Dia segera berlari lalu menutup pintu. Runia berbalik badan dengan tidak sabar ingin meminta maaf. Namun, dia terbelalak dan menggentikan langkah kakinya.
Dia melihat Elsa sedang membisiki Hafiz. Runia melangkah cepat.
"Aku sudah siap ayo berangkat," kata Runia sambil membuka pintu mobil, Hafiz menoleh dia tersenyum lalu membuka pintu mobilnya.

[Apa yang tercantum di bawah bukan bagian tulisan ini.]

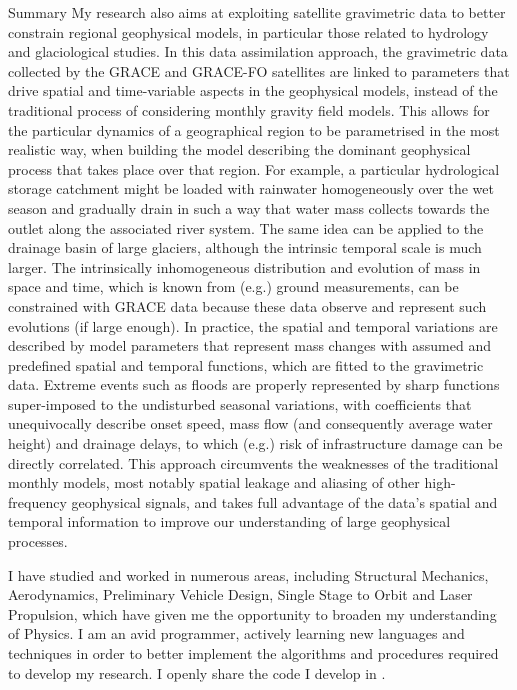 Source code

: \begin{cvtext}{Summary}
My research also aims at exploiting satellite gravimetric data to better constrain regional geophysical models, in particular those related to hydrology and glaciological studies.
In this data assimilation approach, the gravimetric data collected by the \ac{GRACE} and \ac{GRACE-FO} satellites are linked to parameters that drive spatial and time-variable aspects in the geophysical models, instead of the traditional process of considering monthly gravity field models.
This allows for the particular dynamics of a geographical region to be parametrised in the most realistic way, when building the model describing the dominant geophysical process that takes place over that region.
For example, a particular hydrological storage catchment might be loaded with rainwater homogeneously over the wet season and gradually drain in such a way that water mass collects towards the outlet along the associated river system.
The same idea can be applied to the drainage basin of large glaciers, although the intrinsic temporal scale is much larger.
The intrinsically inhomogeneous distribution and evolution of mass in space and time, which is known from (\ac{e.g.}) ground measurements, can be constrained with \ac{GRACE} data because these data observe and represent such evolutions (if large enough).
In practice, the spatial and temporal variations are described by model parameters that represent mass changes with assumed and predefined spatial and temporal functions, which are fitted to the gravimetric data. 
Extreme events such as floods are properly represented by sharp functions super-imposed to the undisturbed seasonal variations, with coefficients that unequivocally describe onset speed, mass flow (and consequently average water height) and drainage delays, to which (\ac{e.g.}) risk of infrastructure damage can be directly correlated.
This approach circumvents the weaknesses of the traditional monthly models, most notably spatial leakage and aliasing of other high-frequency geophysical signals, and takes full advantage of the data's spatial and temporal information to improve our understanding of large geophysical processes. 

I have studied and worked in numerous areas, including Structural Mechanics, Aerodynamics, Preliminary Vehicle Design, Single Stage to Orbit and Laser Propulsion, which have given me the opportunity to broaden my understanding of Physics.
I am an avid programmer, actively learning new languages and techniques in order to better implement the algorithms and procedures required to develop my research.
I openly share the code I develop in .

\end{cvtext}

"Kak Elsa, aku mau bulan madu. Semoga Kakak cepat nikah. Agar tidak menjadi ulat dalam rumah tangga orang," kata Runia sangat mengejutkan. Elsa tercengang, Runia puas dan segera masuk ke dalam mobil.
"Kamu terlalu kasar," kata Hafiz sambil menyalakan mesin mobil, Runia senyum singkat.
"Maafkan aku ya Kak Elsa," kata Runia dengan santainya. Hafiz memandanginya dengan aneh. "Aku sudah minta maaf, jadi ayo," ujar Runia lalu memakaikan sabuk pengaman milik Hafiz.
Hafiz semakin bingung dengan tingkah sang istri. "Aku minta maaf. Nanti aku akan jelaskan, kenapa aku marah dan mendiamkanmu," ucap Runia mendekatkan wajahnya ke Hafiz.
Hafiz merasa gugup karena berhadapan dengan istrinya yang memandanginya penuh makna. Dia menelan ludah kasar lalu melajukan mobil.
Runia menumpangkan tangan kanannya di atas bahu Hafiz lalu meletakkan dagu di atas punggung tangannya. Dia terus memandangi suaminya hingga membuat Hafiz salah tingkah.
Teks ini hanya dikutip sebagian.